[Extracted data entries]

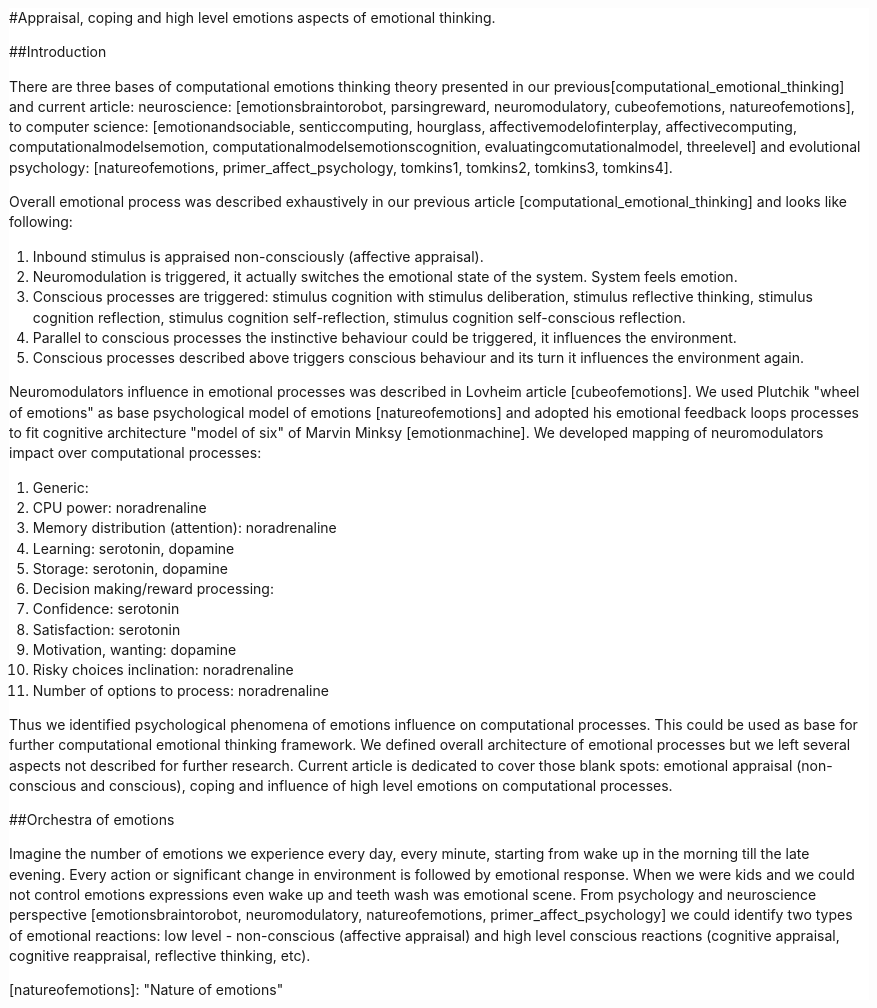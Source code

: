#Appraisal, coping and high level emotions aspects of emotional thinking.

##Introduction 

There are three bases of computational emotions thinking theory presented in our previous[computational_emotional_thinking] and current article: neuroscience: [emotionsbraintorobot, parsingreward, neuromodulatory, cubeofemotions, natureofemotions], to computer science: [emotionandsociable, senticcomputing, hourglass, affectivemodelofinterplay, affectivecomputing, computationalmodelsemotion, computationalmodelsemotionscognition, evaluatingcomutationalmodel, threelevel] and evolutional psychology: [natureofemotions, primer_affect_psychology, tomkins1, tomkins2, tomkins3, tomkins4].

Overall emotional process was described exhaustively in our previous article [computational_emotional_thinking] and looks like following:

1. Inbound stimulus is appraised non-consciously (affective appraisal).
1. Neuromodulation is triggered, it actually switches the emotional state of the system. System feels emotion.
1. Conscious processes are triggered: stimulus cognition with stimulus deliberation, stimulus reflective thinking, stimulus cognition reflection, stimulus cognition self-reflection, stimulus cognition self-conscious reflection.
1. Parallel to conscious processes the instinctive behaviour could be triggered, it influences the environment.
1. Conscious processes described above triggers conscious behaviour and its turn it influences the environment again.

Neuromodulators influence in emotional processes was described in Lovheim article [cubeofemotions]. We used Plutchik "wheel of emotions" as base psychological model of emotions [natureofemotions] and adopted his emotional feedback loops processes to fit cognitive architecture "model of six" of Marvin Minksy [emotionmachine]. We developed mapping of neuromodulators impact over computational processes:

 1. Generic:
   2. CPU power: noradrenaline
   2. Memory distribution (attention): noradrenaline
   2. Learning: serotonin, dopamine
   2. Storage: serotonin, dopamine
 1. Decision making/reward processing:
   2. Confidence: serotonin
   2. Satisfaction: serotonin
   2. Motivation, wanting: dopamine
   2. Risky choices inclination: noradrenaline
   2. Number of options to process: noradrenaline

Thus we identified psychological phenomena of emotions influence on computational processes. This could be used as base for further computational emotional thinking framework. We defined overall architecture of emotional processes but we left several aspects not described for further research. Current article is dedicated to cover those blank spots: emotional appraisal (non-conscious and conscious), coping and influence of high level emotions on computational processes.

##Orchestra of emotions

Imagine the number of emotions we experience every day, every minute, starting from wake up in the morning till the late evening. Every action or significant change in environment is followed by emotional response. When we were kids and we could not control emotions expressions even wake up and teeth wash was emotional scene. From psychology and neuroscience perspective [emotionsbraintorobot, neuromodulatory, natureofemotions, primer_affect_psychology] we could identify two types of emotional reactions: low level - non-conscious (affective appraisal) and high level conscious reactions (cognitive appraisal, cognitive reappraisal, reflective thinking, etc).


[primer_affect_psychology]: http://www.tomkins.org/uploads/Primer_of_Affect_Psychology.pdf "Primer Affect Psychology"
[natureofemotions]: "Nature of emotions"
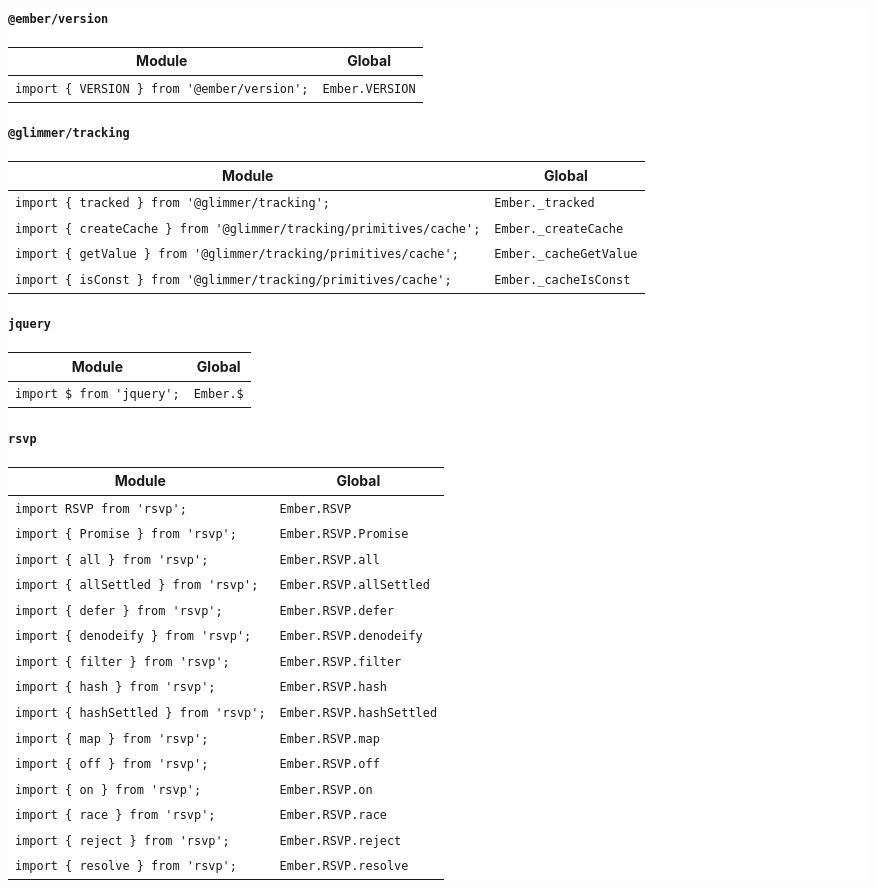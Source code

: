 #### `@ember/version`
| Module                                      | Global          |
| ---                                         | ---             |
| `import { VERSION } from '@ember/version';` | `Ember.VERSION` |

#### `@glimmer/tracking`
| Module                                                              | Global                 |
| ---                                                                 | ---                    |
| `import { tracked } from '@glimmer/tracking';`                      | `Ember._tracked`       |
| `import { createCache } from '@glimmer/tracking/primitives/cache';` | `Ember._createCache`   |
| `import { getValue } from '@glimmer/tracking/primitives/cache';`    | `Ember._cacheGetValue` |
| `import { isConst } from '@glimmer/tracking/primitives/cache';`     | `Ember._cacheIsConst`  |

#### `jquery`
| Module                    | Global    |
| ---                       | ---       |
| `import $ from 'jquery';` | `Ember.$` |

#### `rsvp`
| Module                                | Global                   |
| ---                                   | ---                      |
| `import RSVP from 'rsvp';`            | `Ember.RSVP`             |
| `import { Promise } from 'rsvp';`     | `Ember.RSVP.Promise`     |
| `import { all } from 'rsvp';`         | `Ember.RSVP.all`         |
| `import { allSettled } from 'rsvp';`  | `Ember.RSVP.allSettled`  |
| `import { defer } from 'rsvp';`       | `Ember.RSVP.defer`       |
| `import { denodeify } from 'rsvp';`   | `Ember.RSVP.denodeify`   |
| `import { filter } from 'rsvp';`      | `Ember.RSVP.filter`      |
| `import { hash } from 'rsvp';`        | `Ember.RSVP.hash`        |
| `import { hashSettled } from 'rsvp';` | `Ember.RSVP.hashSettled` |
| `import { map } from 'rsvp';`         | `Ember.RSVP.map`         |
| `import { off } from 'rsvp';`         | `Ember.RSVP.off`         |
| `import { on } from 'rsvp';`          | `Ember.RSVP.on`          |
| `import { race } from 'rsvp';`        | `Ember.RSVP.race`        |
| `import { reject } from 'rsvp';`      | `Ember.RSVP.reject`      |
| `import { resolve } from 'rsvp';`     | `Ember.RSVP.resolve`     |

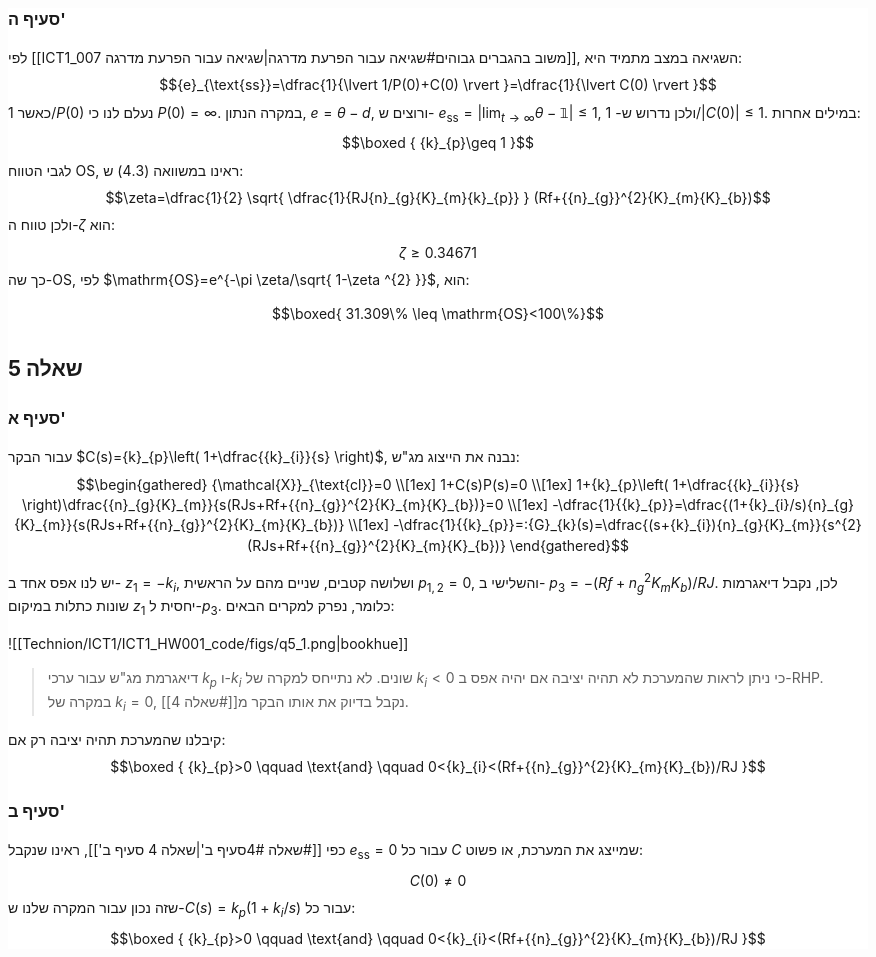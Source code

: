 ### סעיף ה'
לפי [[ICT1_007 משוב בהגברים גבוהים#שגיאה עבור הפרעת מדרגה|שגיאה עבור הפרעת מדרגה]], השגיאה במצב מתמיד היא:
$${e}_{\text{ss}}=\dfrac{1}{\lvert 1/P(0)+C(0) \rvert }=\dfrac{1}{\lvert C(0) \rvert }$$
כאשר $1/P(0)$ נעלם לנו כי $P(0)= \infty$. במקרה הנתון, $e=\theta-d$, ורוצים ש- ${e}_{\text{ss}}=\lvert \lim_{ t \to \infty}\theta-\mathbb{1} \rvert\leq 1$, ולכן נדרוש ש- $1/\lvert C(0) \rvert\leq 1$. במילים אחרות:
$$\boxed {
{k}_{p}\geq  1
 }$$
לגבי הטווח $\mathrm{OS}$, ראינו במשוואה $(\text{4.3})$ ש:
$$\zeta=\dfrac{1}{2} \sqrt{ \dfrac{1}{RJ{n}_{g}{K}_{m}{k}_{p}} } (Rf+{{n}_{g}}^{2}{K}_{m}{K}_{b})$$
ולכן טווח ה-$\zeta$ הוא:
$$\zeta\geq  0.34671$$
כך שה-$\mathrm{OS}$, לפי $\mathrm{OS}=e^{-\pi \zeta/\sqrt{ 1-\zeta ^{2} }}$, הוא:

$$\boxed{  31.309\% \leq  \mathrm{OS}<100\%}$$


## שאלה 5
### סעיף א'
עבור הבקר $C(s)={k}_{p}\left( 1+\dfrac{{k}_{i}}{s} \right)$, נבנה את הייצוג מג"ש:
$$\begin{gathered}
{\mathcal{X}}_{\text{cl}}=0 \\[1ex]
1+C(s)P(s)=0 \\[1ex]
1+{k}_{p}\left( 1+\dfrac{{k}_{i}}{s} \right)\dfrac{{n}_{g}{K}_{m}}{s(RJs+Rf+{{n}_{g}}^{2}{K}_{m}{K}_{b})}=0 \\[1ex]
-\dfrac{1}{{k}_{p}}=\dfrac{(1+{k}_{i}/s){n}_{g}{K}_{m}}{s(RJs+Rf+{{n}_{g}}^{2}{K}_{m}{K}_{b})} \\[1ex]
-\dfrac{1}{{k}_{p}}=:{G}_{k}(s)=\dfrac{(s+{k}_{i}){n}_{g}{K}_{m}}{s^{2}(RJs+Rf+{{n}_{g}}^{2}{K}_{m}{K}_{b})}
\end{gathered}$$

יש לנו אפס אחד ב- ${z}_{1}=-{k}_{i}$, ושלושה קטבים, שניים מהם על הראשית ${p}_{1,2}=0$, והשלישי ב- ${p}_{3}=-(Rf+{{n}_{g}}^{2}{K}_{m}{K}_{b})/RJ$. לכן, נקבל דיאגרמות שונות כתלות במיקום ${z}_{1}$ יחסית ל-${p}_{3}$. כלומר, נפרק למקרים הבאים:

![[Technion/ICT1/ICT1_HW001_code/figs/q5_1.png|bookhue]]
>דיאגרמת מג"ש עבור ערכי ${k}_{p}$ ו-${k}_{i}$ שונים. לא נתייחס למקרה של ${k}_{i}<0$ כי ניתן לראות שהמערכת לא תהיה יציבה אם יהיה אפס ב-RHP. במקרה של ${k}_{i}=0$, נקבל בדיוק את אותו הבקר מ[[#שאלה 4]].

קיבלנו שהמערכת תהיה יציבה רק אם:
$$\boxed {
{k}_{p}>0 \qquad \text{and} \qquad 0<{k}_{i}<(Rf+{{n}_{g}}^{2}{K}_{m}{K}_{b})/RJ 
 }$$
### סעיף ב'
כפי [[#שאלה 4#סעיף ב'|שאלה 4 סעיף ב']], ראינו שנקבל ${e}_{\text{ss}}=0$ עבור כל $C$ שמייצג את המערכת, או פשוט:
$$C(0)\neq 0$$
שזה נכון עבור המקרה שלנו ש-$C(s)={k}_{p}(1+{k}_{i}/s)$ עבור כל:
$$\boxed {
{k}_{p}>0 \qquad \text{and} \qquad 0<{k}_{i}<(Rf+{{n}_{g}}^{2}{K}_{m}{K}_{b})/RJ 
 }$$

» Problem statement
What lines of the data include the word "עבור"? Copy each of them.

» Result of the task
לפי [[ICT1_007 משוב בהגברים גבוהים#שגיאה עבור הפרעת מדרגה|שגיאה עבור הפרעת מדרגה]], השגיאה במצב מתמיד היא:
עבור הבקר $C(s)={k}_{p}\left( 1+\dfrac{{k}_{i}}{s} \right)$, נבנה את הייצוג מג"ש:
>דיאגרמת מג"ש עבור ערכי ${k}_{p}$ ו-${k}_{i}$ שונים. לא נתייחס למקרה של ${k}_{i}<0$ כי ניתן לראות שהמערכת לא תהיה יציבה אם יהיה אפס ב-RHP. במקרה של ${k}_{i}=0$, נקבל בדיוק את אותו הבקר מ[[#שאלה 4]].
כפי [[#שאלה 4#סעיף ב'|שאלה 4 סעיף ב']], ראינו שנקבל ${e}_{\text{ss}}=0$ עבור כל $C$ שמייצג את המערכת, או פשוט:
שזה נכון עבור המקרה שלנו ש-$C(s)={k}_{p}(1+{k}_{i}/s)$ עבור כל:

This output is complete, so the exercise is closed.